Coming clean: What would Jesus eat?

May 31, 2005

Comic W. C. Fields spoke for all of us when he said: “I have spent a lot of time searching through the Bible for loopholes.” Literalists find loopholes by choosing which texts about which to be literal. Liberalists find them hermeneutically. In a new book—Holy Cow (First Fruits of Zion;—Hope Egan and (though he is not mentioned on the cover) D. Thomas Lancaster look for loopholes. The subtitle is Does God Care About What We Eat?

Egan is a Jewish convert to what she calls “an entire subculture within Christianity that believes that the Hebrew Scriptures’ instructions apply to believers in Jesus.” The members of this subculture “believe that Jesus is the Messiah, and that we are saved by grace, through faith.” They also believe in literally following the Hebrew scriptures’ laws.
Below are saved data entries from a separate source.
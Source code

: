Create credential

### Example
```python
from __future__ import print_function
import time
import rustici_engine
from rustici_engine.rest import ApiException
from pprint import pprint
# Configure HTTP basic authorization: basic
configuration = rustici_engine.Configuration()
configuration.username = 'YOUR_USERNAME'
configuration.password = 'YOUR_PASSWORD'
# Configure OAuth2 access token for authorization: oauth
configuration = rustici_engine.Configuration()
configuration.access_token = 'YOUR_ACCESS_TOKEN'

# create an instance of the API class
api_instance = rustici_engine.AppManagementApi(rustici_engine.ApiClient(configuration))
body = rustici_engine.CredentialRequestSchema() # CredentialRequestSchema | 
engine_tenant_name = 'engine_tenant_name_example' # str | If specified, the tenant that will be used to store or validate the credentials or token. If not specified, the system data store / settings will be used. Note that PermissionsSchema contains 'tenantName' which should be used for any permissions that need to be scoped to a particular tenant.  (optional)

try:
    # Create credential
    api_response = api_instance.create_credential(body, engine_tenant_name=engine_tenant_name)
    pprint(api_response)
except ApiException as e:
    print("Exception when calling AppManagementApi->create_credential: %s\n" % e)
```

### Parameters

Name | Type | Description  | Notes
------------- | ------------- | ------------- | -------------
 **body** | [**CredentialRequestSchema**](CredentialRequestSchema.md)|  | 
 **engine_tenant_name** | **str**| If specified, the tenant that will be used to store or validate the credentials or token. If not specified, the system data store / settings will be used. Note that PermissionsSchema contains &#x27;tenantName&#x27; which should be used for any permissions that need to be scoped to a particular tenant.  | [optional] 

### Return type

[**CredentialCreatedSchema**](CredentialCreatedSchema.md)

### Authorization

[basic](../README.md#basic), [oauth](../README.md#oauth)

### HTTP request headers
She does not have a mean bone in her. Her chosen subject, food, makes it possible for her to avoid all those scriptural laws and punishments which would be inconveniencing and, if effected, murderous. She sticks to food and so will we.

About the choices we inconsistent half-believers make, she is not vindictive. She regrets that we do not catch on and wishes for our sakes that we would. But she wants to make the positive case.

Many of the prohibitions are easy to follow. The Lord says don’t eat camels, rabbits, vultures, buzzards, geckos, crocodiles, chameleons, etc. We can eat locusts (so John the Baptist did not violate the Leviticus food code).

The problem that Egan and Lancaster have to face is Jesus’ statements in Mark 7, and especially the comment in 7:19, which the English versions put in parenthesis because it interrupts the plot. Jesus is in an argument with the Pharisees, and we read: “(Thus he declared all foods clean.)” All.

Two absolutes collide. Where’s the loophole? “How can Jesus legitimately declare all foods clean when His heavenly Father has said that we are to distinguish between clean and unclean meats? Can Jesus topple the laws of the Father? Wouldn’t that be a contradiction?” Would he thus not “disqualify Himself as Messiah?”

The loophole? “The Greek manuscripts of the book of Mark do not actually contain the words, ‘Thus he declared all foods clean.’” Check your trusty old King James Version. It reads quite differently. Then comes the literalist ploy: “The disciples misunderstood because they thought He was speaking literally. He was not. It was a parable.” We are to note the context: “The Greek text literally says, ‘purging all foods.’” Jesus was not setting aside the law. He was talking about (ahem) “going potty.”

Uneasy about this loophole, the authors add a thought: “But what if the parenthetical statement created by the translators is actually correct? Is it possible that Jesus, contrary to Torah, declared all foods clean?” Hold on: “Jesus did not declare all foods clean; He did not contradict the Scriptures.” Grant the authors a point: the original text does raise complicated issues, because Mark is interpreting what Jesus said. But take back half of that half point: however one translates the passage, it is part of what the authors call the inerrant word of God.

Egan and Lancaster cite scientific evidence to back their interpretation of the laws. “Pigs have eaten Philadelphia’s garbage and sewage for more than 100 years. . . . They are designed to clean our environment.”

Let me agree with the authors that some of the dietary laws can have beneficial effects. Even without them, however, I am not likely to order a vulture appetizer and a camel entrée. Time for dessert.